Près de 2000 événements ont été organisés en 2018 par 30 000 personnes, pour rire, collaborer ou cohabiter. Ce sont les membres de la communauté qui les organisent, autour de ce qui les rassemblent, ce qu’ils ont en commun, par exemple la course à pieds, la cuisine, la musique, le bon vin.
Pourquoi mettre la rencontre au cœur de l’enjeu migratoire?
La communauté Singa a deux types d’impact : le premier est la création d’un capital social, un réseau, pour les nouveaux arrivants. Grâce à ce réseau, ces derniers peuvent accélérer leur apprentissage du français, faciliter leur recherche d’emploi et trouver des opportunités de logement plus simplement. La mesure d’impact de Singa, réalisée avec (Im)Prove, a montré que plus une personne réfugiée rencontre de locaux, plus elle sera rapidement « intégrée ».
En parallèle, plus un local connait de nouveaux arrivants, plus ses perceptions envers la migration sont positives, tant pour lui que pour son entourage, ce qui permet de changer le narratif.
Révéler les potentiels de chacun
Le second pilier de l’action de Singa s’appuie sur la création d’entreprise ou de projets à impact. Avec sept incubateurs, un accélérateur et un espace de co-working, Singa accompagne l’émergence, la création et le développement de projets liés à la migration, portés par des nouveaux arrivants et des locaux. Si les personnes réfugiées et nouveaux arrivants peuvent choisir l’entrepreneuriat comme solution face aux différentes barrières rencontrées à leur arrivée en France (langues, diplômes, réseau social), ou résultant de la frugalité liée à l’exil, il n’en demeure pas moins que de nombreuses compétences, ou tout simplement point de vue différent, peuvent révolutionner l’économie des pays d’accueil.

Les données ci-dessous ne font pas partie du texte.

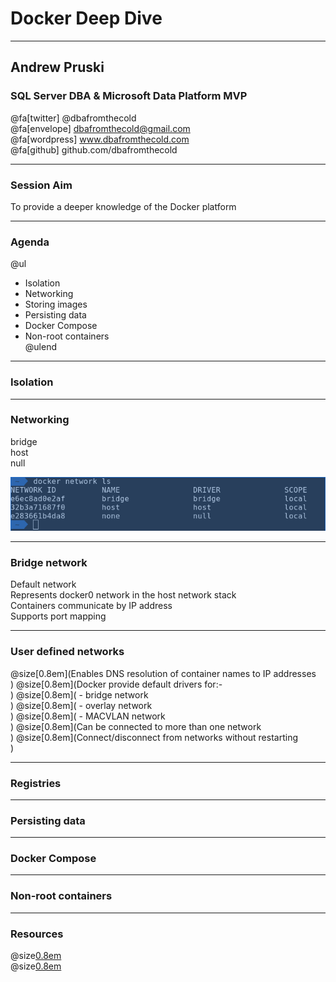 # Docker Deep Dive

---

## Andrew Pruski

### SQL Server DBA & Microsoft Data Platform MVP

@fa[twitter] @dbafromthecold <br>
@fa[envelope] dbafromthecold@gmail.com <br>
@fa[wordpress] www.dbafromthecold.com <br>
@fa[github] github.com/dbafromthecold

---

### Session Aim

To provide a deeper knowledge of the Docker platform

---

### Agenda

@ul
- Isolation<br>
- Networking<br>
- Storing images<br>
- Persisting data<br>
- Docker Compose<br>
- Non-root containers<br>
@ulend

---

### Isolation

---

### Networking

bridge<br>
host<br>
null<br>

<p align="center">
<img src="assets/images/docker_network_ls.png" />
</p>

---

### Bridge network

Default network<br>
Represents docker0 network in the host network stack<br>
Containers communicate by IP address<br>
Supports port mapping 

---

### User defined networks

@size[0.8em](Enables DNS resolution of container names to IP addresses<br>)
@size[0.8em](Docker provide default drivers for:-<br>)
    @size[0.8em](    - bridge network<br>)
    @size[0.8em](    - overlay network<br>)
    @size[0.8em](    - MACVLAN network<br>)
@size[0.8em](Can be connected to more than one network<br>)
@size[0.8em](Connect/disconnect from networks without restarting<br>)

---

### Registries

---

### Persisting data

---

### Docker Compose

---

### Non-root containers

---

### Resources

@size[0.8em](https://tinyurl.com/yyz8fe9x/DockerDeepDive)<br>
@size[0.8em](http://tinyurl.com/y3x29t3j/summary-of-my-container-series/)

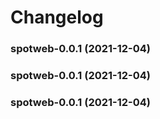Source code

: # Changelog<br>


<a name="spotweb-0.0.1"></a>
### spotweb-0.0.1 (2021-12-04)



<a name="spotweb-0.0.1"></a>
### spotweb-0.0.1 (2021-12-04)



<a name="spotweb-0.0.1"></a>
### spotweb-0.0.1 (2021-12-04)

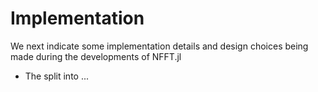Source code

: # Implementation

We next indicate some implementation details and design choices being made during 
the developments of NFFT.jl
* The split into ... 
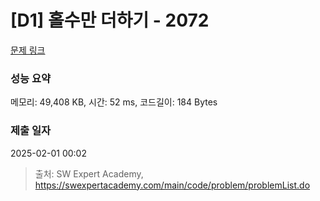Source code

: # [D1] 홀수만 더하기 - 2072 

[문제 링크](https://swexpertacademy.com/main/code/problem/problemDetail.do?contestProbId=AV5QSEhaA5sDFAUq) 

### 성능 요약

메모리: 49,408 KB, 시간: 52 ms, 코드길이: 184 Bytes

### 제출 일자

2025-02-01 00:02



> 출처: SW Expert Academy, https://swexpertacademy.com/main/code/problem/problemList.do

De plus, les idées nées des rencontres entre locaux et nouveaux arrivants, particulièrement depuis 2015, ont permis à de nombreuses organisations liées à la migration de naître et de bousculer le statu quo, comme Wintegreat, Natakallam, Meet My Mama ou encore Kodiko.
La migration n’est pas une crise, c’est une opportunité.
Singa est aujourd’hui présente dans vingt villes européennes, en France, Suisse, Belgique, Royaume-Uni, Italie, Espagne, Allemagne, et vise à se développer autant que possible. Chaque citoyen souhaitant créer un Singa dans sa ville est en mesure de le faire. Nous sommes persuadés que le changement viendra du terrain, de la mobilisation, et de l’émergence de solutions collaboratives.
Les mouvements citoyens européens seront la clé d’un meilleur accueil et d’un changement de paradigme autour de la question de l’exil. Ce sont eux, locaux et nouveaux arrivants, qui construisent l’Europe de demain. L’impulsion citoyenne est déjà là, avec de nombreux mouvement de mobilisation de communautés, qui petit à petit changent la donne.
Tant à l’échelle citoyenne qu’au sein du secteur privé, la migration va impacter le continent. Le parti pris de Singa est de faire en sorte que toutes les conditions soient réunies pour que cet impact soit le meilleur possible, partout, avec tous. En créant des communs, en racontant des histoires, en concevant des expériences de la rencontre, en révélant le potentiel, parfois caché ou sous-estimé, de tous.